Write out every entry below word for word, leaving nothing out.

SOURCE DATA:

————————

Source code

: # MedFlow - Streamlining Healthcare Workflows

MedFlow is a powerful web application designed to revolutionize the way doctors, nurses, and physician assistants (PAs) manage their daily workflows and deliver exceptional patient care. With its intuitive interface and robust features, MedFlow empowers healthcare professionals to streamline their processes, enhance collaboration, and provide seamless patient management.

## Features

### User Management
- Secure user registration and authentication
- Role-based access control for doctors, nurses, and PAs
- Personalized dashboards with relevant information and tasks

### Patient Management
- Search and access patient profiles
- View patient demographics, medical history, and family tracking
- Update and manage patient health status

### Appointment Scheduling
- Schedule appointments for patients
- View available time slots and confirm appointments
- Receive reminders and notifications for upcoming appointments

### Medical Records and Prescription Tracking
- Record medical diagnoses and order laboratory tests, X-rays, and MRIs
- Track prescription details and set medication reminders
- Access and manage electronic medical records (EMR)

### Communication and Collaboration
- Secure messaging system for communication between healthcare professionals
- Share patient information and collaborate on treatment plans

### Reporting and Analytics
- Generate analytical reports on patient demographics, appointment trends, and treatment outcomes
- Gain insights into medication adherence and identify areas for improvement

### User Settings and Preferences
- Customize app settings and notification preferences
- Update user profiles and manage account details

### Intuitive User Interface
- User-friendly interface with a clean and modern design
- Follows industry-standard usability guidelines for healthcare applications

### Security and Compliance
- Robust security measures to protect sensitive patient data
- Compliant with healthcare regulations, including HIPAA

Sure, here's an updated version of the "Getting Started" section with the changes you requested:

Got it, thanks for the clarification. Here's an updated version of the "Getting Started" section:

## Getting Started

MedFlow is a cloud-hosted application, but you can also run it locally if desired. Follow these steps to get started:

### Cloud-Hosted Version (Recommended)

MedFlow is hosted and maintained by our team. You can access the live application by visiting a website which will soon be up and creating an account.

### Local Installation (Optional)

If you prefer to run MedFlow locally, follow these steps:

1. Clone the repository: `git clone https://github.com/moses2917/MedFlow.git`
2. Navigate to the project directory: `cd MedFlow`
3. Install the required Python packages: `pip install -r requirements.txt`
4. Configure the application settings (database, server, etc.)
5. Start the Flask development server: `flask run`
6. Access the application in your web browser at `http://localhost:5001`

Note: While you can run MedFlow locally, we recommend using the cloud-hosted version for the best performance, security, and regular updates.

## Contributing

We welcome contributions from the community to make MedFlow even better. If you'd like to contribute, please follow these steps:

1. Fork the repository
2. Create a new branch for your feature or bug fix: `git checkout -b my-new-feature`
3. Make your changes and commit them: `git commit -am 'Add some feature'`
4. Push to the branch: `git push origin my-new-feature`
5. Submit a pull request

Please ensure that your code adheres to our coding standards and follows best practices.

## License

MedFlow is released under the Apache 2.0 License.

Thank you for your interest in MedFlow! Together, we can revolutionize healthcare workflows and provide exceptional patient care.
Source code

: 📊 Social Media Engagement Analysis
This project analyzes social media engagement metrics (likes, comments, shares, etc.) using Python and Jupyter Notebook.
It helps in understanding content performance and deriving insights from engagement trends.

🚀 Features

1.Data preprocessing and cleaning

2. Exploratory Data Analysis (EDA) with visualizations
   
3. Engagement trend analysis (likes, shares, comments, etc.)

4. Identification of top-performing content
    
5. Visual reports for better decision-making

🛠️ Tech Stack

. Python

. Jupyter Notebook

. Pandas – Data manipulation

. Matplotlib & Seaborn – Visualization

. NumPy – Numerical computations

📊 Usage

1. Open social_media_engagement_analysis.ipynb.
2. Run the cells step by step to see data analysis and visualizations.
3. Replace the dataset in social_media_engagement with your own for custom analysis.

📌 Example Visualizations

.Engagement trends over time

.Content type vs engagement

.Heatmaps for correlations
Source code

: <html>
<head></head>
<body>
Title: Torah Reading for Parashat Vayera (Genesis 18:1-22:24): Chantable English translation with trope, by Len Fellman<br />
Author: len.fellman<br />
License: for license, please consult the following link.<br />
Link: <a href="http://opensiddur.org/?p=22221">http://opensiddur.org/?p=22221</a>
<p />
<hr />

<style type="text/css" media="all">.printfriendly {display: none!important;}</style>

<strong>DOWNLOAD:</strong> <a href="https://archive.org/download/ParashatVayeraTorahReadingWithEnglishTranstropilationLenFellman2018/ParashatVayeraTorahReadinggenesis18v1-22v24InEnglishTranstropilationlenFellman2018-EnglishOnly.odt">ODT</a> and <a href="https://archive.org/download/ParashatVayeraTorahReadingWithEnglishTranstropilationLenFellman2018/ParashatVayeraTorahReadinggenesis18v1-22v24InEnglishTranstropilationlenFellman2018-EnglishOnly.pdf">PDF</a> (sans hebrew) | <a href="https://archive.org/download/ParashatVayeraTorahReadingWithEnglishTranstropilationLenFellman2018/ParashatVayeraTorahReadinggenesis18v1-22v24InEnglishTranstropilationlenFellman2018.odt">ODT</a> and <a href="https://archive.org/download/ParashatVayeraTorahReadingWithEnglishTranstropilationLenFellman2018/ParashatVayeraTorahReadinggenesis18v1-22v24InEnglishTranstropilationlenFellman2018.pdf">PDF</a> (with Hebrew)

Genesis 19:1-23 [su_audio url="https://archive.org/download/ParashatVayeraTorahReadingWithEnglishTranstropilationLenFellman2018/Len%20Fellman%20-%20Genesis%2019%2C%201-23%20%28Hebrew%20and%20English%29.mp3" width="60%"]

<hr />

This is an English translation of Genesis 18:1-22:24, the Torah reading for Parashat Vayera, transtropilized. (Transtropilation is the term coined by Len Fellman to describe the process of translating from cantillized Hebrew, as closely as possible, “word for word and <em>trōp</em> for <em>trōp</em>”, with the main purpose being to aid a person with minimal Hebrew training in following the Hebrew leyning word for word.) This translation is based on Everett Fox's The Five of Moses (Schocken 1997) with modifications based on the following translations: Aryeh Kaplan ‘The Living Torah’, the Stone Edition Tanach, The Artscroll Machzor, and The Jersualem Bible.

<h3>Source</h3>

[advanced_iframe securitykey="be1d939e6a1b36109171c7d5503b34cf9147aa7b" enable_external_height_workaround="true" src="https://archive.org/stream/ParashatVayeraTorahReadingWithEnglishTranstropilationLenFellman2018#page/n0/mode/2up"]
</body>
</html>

————————

SOLVED PROBLEM:
Source code

: # MedFlow - Streamlining Healthcare Workflows

MedFlow is a powerful web application designed to revolutionize the way doctors, nurses, and physician assistants (PAs) manage their daily workflows and deliver exceptional patient care. With its intuitive interface and robust features, MedFlow empowers healthcare professionals to streamline their processes, enhance collaboration, and provide seamless patient management.

## Features

### User Management
- Secure user registration and authentication
- Role-based access control for doctors, nurses, and PAs
- Personalized dashboards with relevant information and tasks

### Patient Management
- Search and access patient profiles
- View patient demographics, medical history, and family tracking
- Update and manage patient health status

### Appointment Scheduling
- Schedule appointments for patients
- View available time slots and confirm appointments
- Receive reminders and notifications for upcoming appointments

### Medical Records and Prescription Tracking
- Record medical diagnoses and order laboratory tests, X-rays, and MRIs
- Track prescription details and set medication reminders
- Access and manage electronic medical records (EMR)

### Communication and Collaboration
- Secure messaging system for communication between healthcare professionals
- Share patient information and collaborate on treatment plans

### Reporting and Analytics
- Generate analytical reports on patient demographics, appointment trends, and treatment outcomes
- Gain insights into medication adherence and identify areas for improvement

### User Settings and Preferences
- Customize app settings and notification preferences
- Update user profiles and manage account details

### Intuitive User Interface
- User-friendly interface with a clean and modern design
- Follows industry-standard usability guidelines for healthcare applications

### Security and Compliance
- Robust security measures to protect sensitive patient data
- Compliant with healthcare regulations, including HIPAA

Sure, here's an updated version of the "Getting Started" section with the changes you requested:

Got it, thanks for the clarification. Here's an updated version of the "Getting Started" section:

## Getting Started

MedFlow is a cloud-hosted application, but you can also run it locally if desired. Follow these steps to get started:

### Cloud-Hosted Version (Recommended)

MedFlow is hosted and maintained by our team. You can access the live application by visiting a website which will soon be up and creating an account.

### Local Installation (Optional)

If you prefer to run MedFlow locally, follow these steps:

1. Clone the repository: `git clone https://github.com/moses2917/MedFlow.git`
2. Navigate to the project directory: `cd MedFlow`
3. Install the required Python packages: `pip install -r requirements.txt`
4. Configure the application settings (database, server, etc.)
5. Start the Flask development server: `flask run`
6. Access the application in your web browser at `http://localhost:5001`

Note: While you can run MedFlow locally, we recommend using the cloud-hosted version for the best performance, security, and regular updates.

## Contributing

We welcome contributions from the community to make MedFlow even better. If you'd like to contribute, please follow these steps:

1. Fork the repository
2. Create a new branch for your feature or bug fix: `git checkout -b my-new-feature`
3. Make your changes and commit them: `git commit -am 'Add some feature'`
4. Push to the branch: `git push origin my-new-feature`
5. Submit a pull request

Please ensure that your code adheres to our coding standards and follows best practices.

## License

MedFlow is released under the Apache 2.0 License.

Thank you for your interest in MedFlow! Together, we can revolutionize healthcare workflows and provide exceptional patient care.
Source code

: 📊 Social Media Engagement Analysis
This project analyzes social media engagement metrics (likes, comments, shares, etc.) using Python and Jupyter Notebook.
It helps in understanding content performance and deriving insights from engagement trends.

🚀 Features

1.Data preprocessing and cleaning

2. Exploratory Data Analysis (EDA) with visualizations
   
3. Engagement trend analysis (likes, shares, comments, etc.)

4. Identification of top-performing content
    
5. Visual reports for better decision-making

🛠️ Tech Stack

. Python

. Jupyter Notebook

. Pandas – Data manipulation

. Matplotlib & Seaborn – Visualization

. NumPy – Numerical computations

📊 Usage

1. Open social_media_engagement_analysis.ipynb.
2. Run the cells step by step to see data analysis and visualizations.
3. Replace the dataset in social_media_engagement with your own for custom analysis.

📌 Example Visualizations

.Engagement trends over time

.Content type vs engagement

.Heatmaps for correlations
Source code

: <html>
<head></head>
<body>
Title: Torah Reading for Parashat Vayera (Genesis 18:1-22:24): Chantable English translation with trope, by Len Fellman<br />
Author: len.fellman<br />
License: for license, please consult the following link.<br />
Link: <a href="http://opensiddur.org/?p=22221">http://opensiddur.org/?p=22221</a>
<p />
<hr />

<style type="text/css" media="all">.printfriendly {display: none!important;}</style>

<strong>DOWNLOAD:</strong> <a href="https://archive.org/download/ParashatVayeraTorahReadingWithEnglishTranstropilationLenFellman2018/ParashatVayeraTorahReadinggenesis18v1-22v24InEnglishTranstropilationlenFellman2018-EnglishOnly.odt">ODT</a> and <a href="https://archive.org/download/ParashatVayeraTorahReadingWithEnglishTranstropilationLenFellman2018/ParashatVayeraTorahReadinggenesis18v1-22v24InEnglishTranstropilationlenFellman2018-EnglishOnly.pdf">PDF</a> (sans hebrew) | <a href="https://archive.org/download/ParashatVayeraTorahReadingWithEnglishTranstropilationLenFellman2018/ParashatVayeraTorahReadinggenesis18v1-22v24InEnglishTranstropilationlenFellman2018.odt">ODT</a> and <a href="https://archive.org/download/ParashatVayeraTorahReadingWithEnglishTranstropilationLenFellman2018/ParashatVayeraTorahReadinggenesis18v1-22v24InEnglishTranstropilationlenFellman2018.pdf">PDF</a> (with Hebrew)

Genesis 19:1-23 [su_audio url="https://archive.org/download/ParashatVayeraTorahReadingWithEnglishTranstropilationLenFellman2018/Len%20Fellman%20-%20Genesis%2019%2C%201-23%20%28Hebrew%20and%20English%29.mp3" width="60%"]

<hr />

This is an English translation of Genesis 18:1-22:24, the Torah reading for Parashat Vayera, transtropilized. (Transtropilation is the term coined by Len Fellman to describe the process of translating from cantillized Hebrew, as closely as possible, “word for word and <em>trōp</em> for <em>trōp</em>”, with the main purpose being to aid a person with minimal Hebrew training in following the Hebrew leyning word for word.) This translation is based on Everett Fox's The Five of Moses (Schocken 1997) with modifications based on the following translations: Aryeh Kaplan ‘The Living Torah’, the Stone Edition Tanach, The Artscroll Machzor, and The Jersualem Bible.

<h3>Source</h3>

[advanced_iframe securitykey="be1d939e6a1b36109171c7d5503b34cf9147aa7b" enable_external_height_workaround="true" src="https://archive.org/stream/ParashatVayeraTorahReadingWithEnglishTranstropilationLenFellman2018#page/n0/mode/2up"]
</body>
</html>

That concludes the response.